__Work task__
Every line of the data below should be repeated exactly, and no picture should be copied.

__Saved entries__
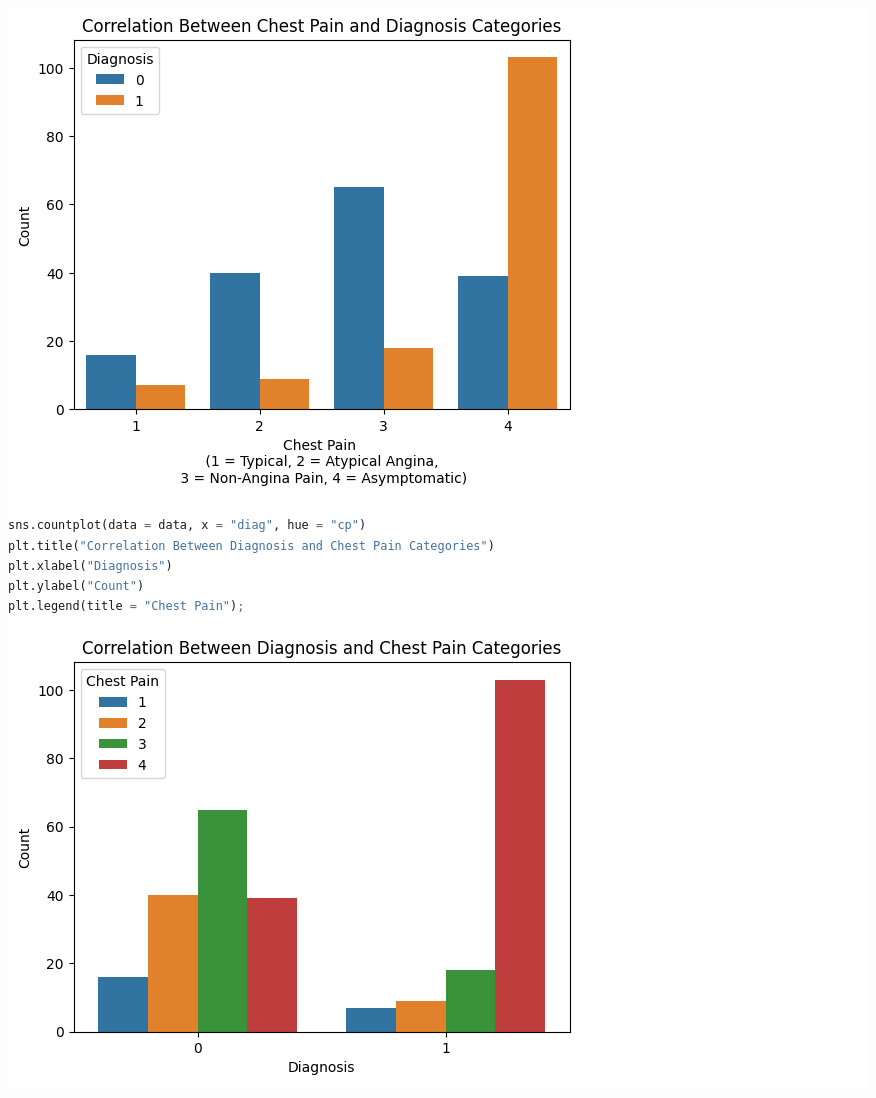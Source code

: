 
    
![png](output_18_0.png)
    



```python
sns.countplot(data = data, x = "diag", hue = "cp")
plt.title("Correlation Between Diagnosis and Chest Pain Categories")
plt.xlabel("Diagnosis")
plt.ylabel("Count")
plt.legend(title = "Chest Pain");
```


    
![png](output_19_0.png)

__Your response__
Source code

: 
    
![png](output_18_0.png)
    



```python
sns.countplot(data = data, x = "diag", hue = "cp")
plt.title("Correlation Between Diagnosis and Chest Pain Categories")
plt.xlabel("Diagnosis")
plt.ylabel("Count")
plt.legend(title = "Chest Pain");
```


    
![png](output_19_0.png)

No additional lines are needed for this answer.